# [Prompt]
Check every line of the entries that follow, and copy the ones containing "public".

# [Supplied information]
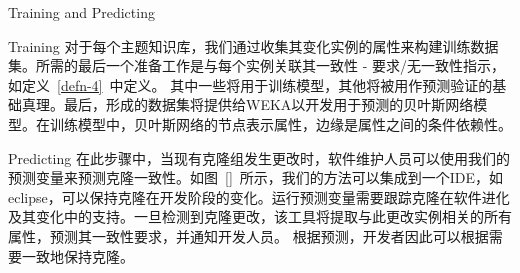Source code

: {Training and Predicting} 

{Training} 
对于每个主题知识库，我们通过收集其变化实例的属性来构建训练数据集。所需的最后一个准备工作是与每个实例关联其一致性 - 要求/无一致性指示，如定义~\ref{defn-4}~中定义。 其中一些将用于训练模型，其他将被用作预测验证的基础真理。最后，形成的数据集将提供给WEKA以开发用于预测的贝叶斯网络模型。在训练模型中，贝叶斯网络的节点表示属性，边缘是属性之间的条件依赖性。


{Predicting} 
在此步骤中，当现有克隆组发生更改时，软件维护人员可以使用我们的预测变量来预测克隆一致性。如图~\ref{}~所示，我们的方法可以集成到一个IDE，如eclipse，可以保持克隆在开发阶段的变化。运行预测变量需要跟踪克隆在软件进化及其变化中的支持。一旦检测到克隆更改，该工具将提取与此更改实例相关的所有属性，预测其一致性要求，并通知开发人员。
根据预测，开发者因此可以根据需要一致地保持克隆。

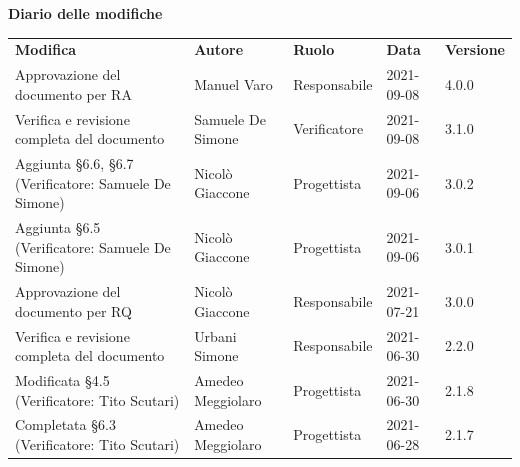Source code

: \documentclass[a4paper]{article}
\begin{document}
\begin{center}
    \textbf{\Large Diario delle modifiche}\\
    \vspace{10px}
    \begin{table}[h!]
        \centering
        \renewcommand{\arraystretch}{1.8}
        \begin{tabular}{p{160px} p{90px} p{70px} p{55px} p{45px}}
            \rowcolor{logo!70} \textbf{Modifica}                          & \textbf{Autore}   & \textbf{Ruolo} & \textbf{Data} & \textbf{Versione} \\
            Approvazione del documento per RA                                                                       & Manuel Varo       & Responsabile   & 2021-09-08    & 4.0.0             \\
            Verifica e revisione completa del documento                                                             & Samuele De Simone & Verificatore   & 2021-09-08    & 3.1.0             \\
            Aggiunta \S 6.6, \S 6.7 \newline(Verificatore: Samuele De Simone)                                       & Nicolò Giaccone   & Progettista    & 2021-09-06    & 3.0.2             \\
            Aggiunta \S 6.5 \newline(Verificatore: Samuele De Simone)                                               & Nicolò Giaccone   & Progettista    & 2021-09-06    & 3.0.1             \\
            Approvazione del documento per RQ                                                                       & Nicolò Giaccone   & Responsabile   & 2021-07-21    & 3.0.0             \\
            Verifica e revisione completa del documento                                                             & Urbani Simone     & Responsabile   & 2021-06-30    & 2.2.0             \\
            Modificata \S 4.5 \newline(Verificatore: Tito Scutari)                                                  & Amedeo Meggiolaro & Progettista    & 2021-06-30    & 2.1.8             \\
            Completata \S 6.3 \newline(Verificatore: Tito Scutari)                                                  & Amedeo Meggiolaro & Progettista    & 2021-06-28    & 2.1.7             \\

\end{tabular}
\end{table}
\end{center}
\end{document}
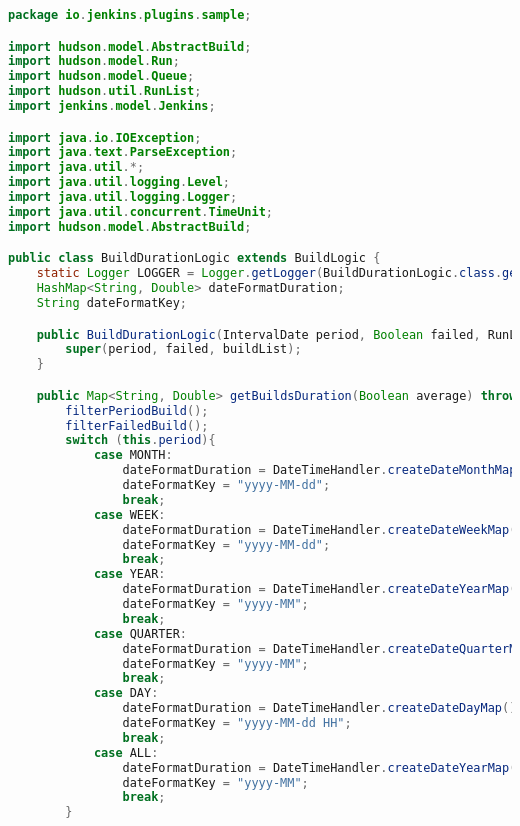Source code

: \begin{lstlisting}[language=Java]
package io.jenkins.plugins.sample;

import hudson.model.AbstractBuild;
import hudson.model.Run;
import hudson.model.Queue;
import hudson.util.RunList;
import jenkins.model.Jenkins;

import java.io.IOException;
import java.text.ParseException;
import java.util.*;
import java.util.logging.Level;
import java.util.logging.Logger;
import java.util.concurrent.TimeUnit;
import hudson.model.AbstractBuild;

public class BuildDurationLogic extends BuildLogic {
    static Logger LOGGER = Logger.getLogger(BuildDurationLogic.class.getName());
    HashMap<String, Double> dateFormatDuration;
    String dateFormatKey;

    public BuildDurationLogic(IntervalDate period, Boolean failed, RunList<Run> buildList) {
        super(period, failed, buildList);
    }

    public Map<String, Double> getBuildsDuration(Boolean average) throws ParseException {
        filterPeriodBuild();
        filterFailedBuild();
        switch (this.period){
            case MONTH:
                dateFormatDuration = DateTimeHandler.createDateMonthMap();
                dateFormatKey = "yyyy-MM-dd";
                break;
            case WEEK:
                dateFormatDuration = DateTimeHandler.createDateWeekMap();
                dateFormatKey = "yyyy-MM-dd";
                break;
            case YEAR:
                dateFormatDuration = DateTimeHandler.createDateYearMap();
                dateFormatKey = "yyyy-MM";
                break;
            case QUARTER:
                dateFormatDuration = DateTimeHandler.createDateQuarterMap();
                dateFormatKey = "yyyy-MM";
                break;
            case DAY:
                dateFormatDuration = DateTimeHandler.createDateDayMap();
                dateFormatKey = "yyyy-MM-dd HH";
                break;
            case ALL:
                dateFormatDuration = DateTimeHandler.createDateYearMap();
                dateFormatKey = "yyyy-MM";
                break;
        }



\end{lstlisting}
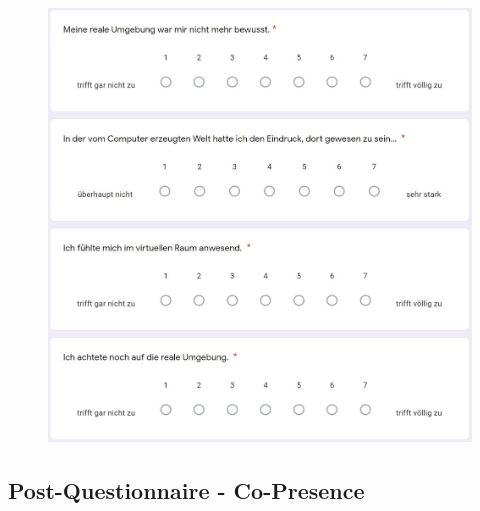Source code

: \documentclass[a4paper,11pt]{article}%
\renewcommand{\\}{\vspace*{0.5\baselineskip} \newline}
\begin{document}
	\begin{figure}[H]
	\centering
		\begin{footnotesize}
			\includegraphics[scale=0.6]{Abbildungen/Fragebogen/Post-Questionnaire/PQP3}
		\end{footnotesize}
	\end{figure}	

\newpage
\subsection{Post-Questionnaire - Co-Presence}			
\label{Post-Questionnaire - Co-Presence}		
\end{document}
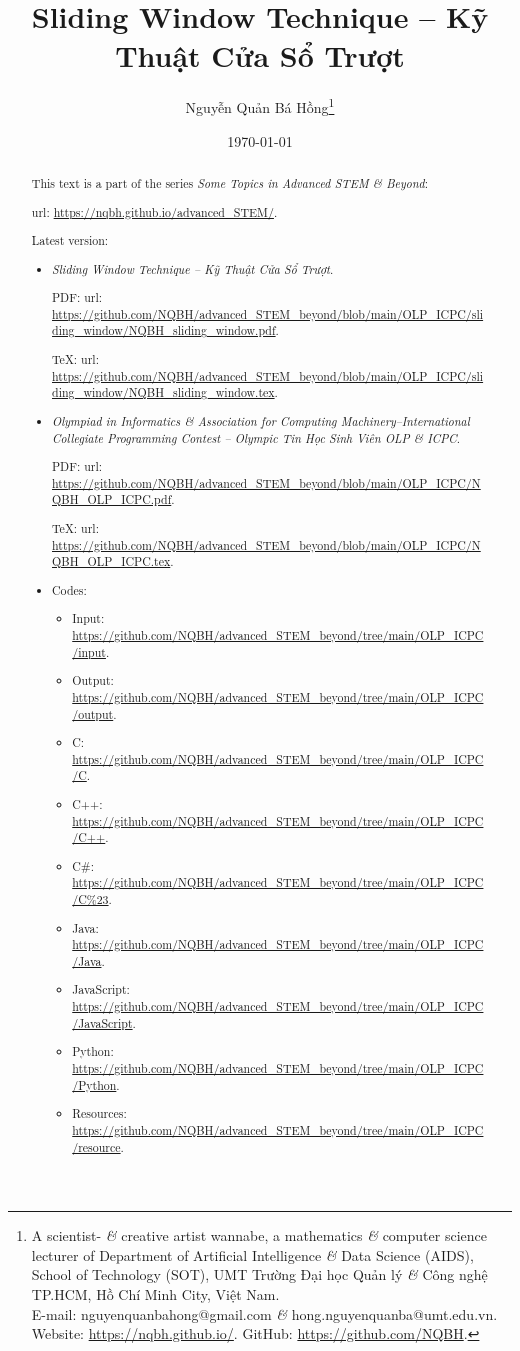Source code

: \documentclass{article}
\title{Sliding Window Technique -- Kỹ Thuật Cửa Sổ Trượt}
\author{Nguyễn Quản Bá Hồng\footnote{A scientist- {\it\&} creative artist wannabe, a mathematics {\it\&} computer science lecturer of Department of Artificial Intelligence {\it\&} Data Science (AIDS), School of Technology (SOT), UMT Trường Đại học Quản lý {\it\&} Công nghệ TP.HCM, Hồ Chí Minh City, Việt Nam.\\E-mail: {\sf nguyenquanbahong@gmail.com} {\it\&} {\sf hong.nguyenquanba@umt.edu.vn}. Website: \url{https://nqbh.github.io/}. GitHub: \url{https://github.com/NQBH}.}}
\date{\today}
\begin{document}
\maketitle
\begin{abstract}
    This text is a part of the series {\it Some Topics in Advanced STEM \& Beyond}:

    {\sc url}: \url{https://nqbh.github.io/advanced_STEM/}.

    Latest version:
    \begin{itemize}
        \item {\it Sliding Window Technique -- Kỹ Thuật Cửa Sổ Trượt}.

        PDF: {\sc url}: \url{https://github.com/NQBH/advanced_STEM_beyond/blob/main/OLP_ICPC/sliding_window/NQBH_sliding_window.pdf}.

        \TeX: {\sc url}: \url{https://github.com/NQBH/advanced_STEM_beyond/blob/main/OLP_ICPC/sliding_window/NQBH_sliding_window.tex}.
        \item {\it Olympiad in Informatics \& Association for Computing Machinery--International Collegiate Programming Contest -- Olympic Tin Học Sinh Viên OLP \& ICPC}.

        PDF: {\sc url}: \url{https://github.com/NQBH/advanced_STEM_beyond/blob/main/OLP_ICPC/NQBH_OLP_ICPC.pdf}.

        \TeX: {\sc url}: \url{https://github.com/NQBH/advanced_STEM_beyond/blob/main/OLP_ICPC/NQBH_OLP_ICPC.tex}.
        \item Codes:
        \begin{itemize}
            \item Input: \url{https://github.com/NQBH/advanced_STEM_beyond/tree/main/OLP_ICPC/input}.
            \item Output: \url{https://github.com/NQBH/advanced_STEM_beyond/tree/main/OLP_ICPC/output}.
            \item C: \url{https://github.com/NQBH/advanced_STEM_beyond/tree/main/OLP_ICPC/C}.
            \item C++: \url{https://github.com/NQBH/advanced_STEM_beyond/tree/main/OLP_ICPC/C++}.
            \item C\#: \url{https://github.com/NQBH/advanced_STEM_beyond/tree/main/OLP_ICPC/C%23}.
            \item Java: \url{https://github.com/NQBH/advanced_STEM_beyond/tree/main/OLP_ICPC/Java}.
            \item JavaScript: \url{https://github.com/NQBH/advanced_STEM_beyond/tree/main/OLP_ICPC/JavaScript}.
            \item Python: \url{https://github.com/NQBH/advanced_STEM_beyond/tree/main/OLP_ICPC/Python}.
            \item Resources: \url{https://github.com/NQBH/advanced_STEM_beyond/tree/main/OLP_ICPC/resource}.
        \end{itemize}
    \end{itemize}
\end{abstract}
\tableofcontents
\end{document}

# [Response to this task]
public class BuildDurationLogic extends BuildLogic {
    public BuildDurationLogic(IntervalDate period, Boolean failed, RunList<Run> buildList) {
    public Map<String, Double> getBuildsDuration(Boolean average) throws ParseException {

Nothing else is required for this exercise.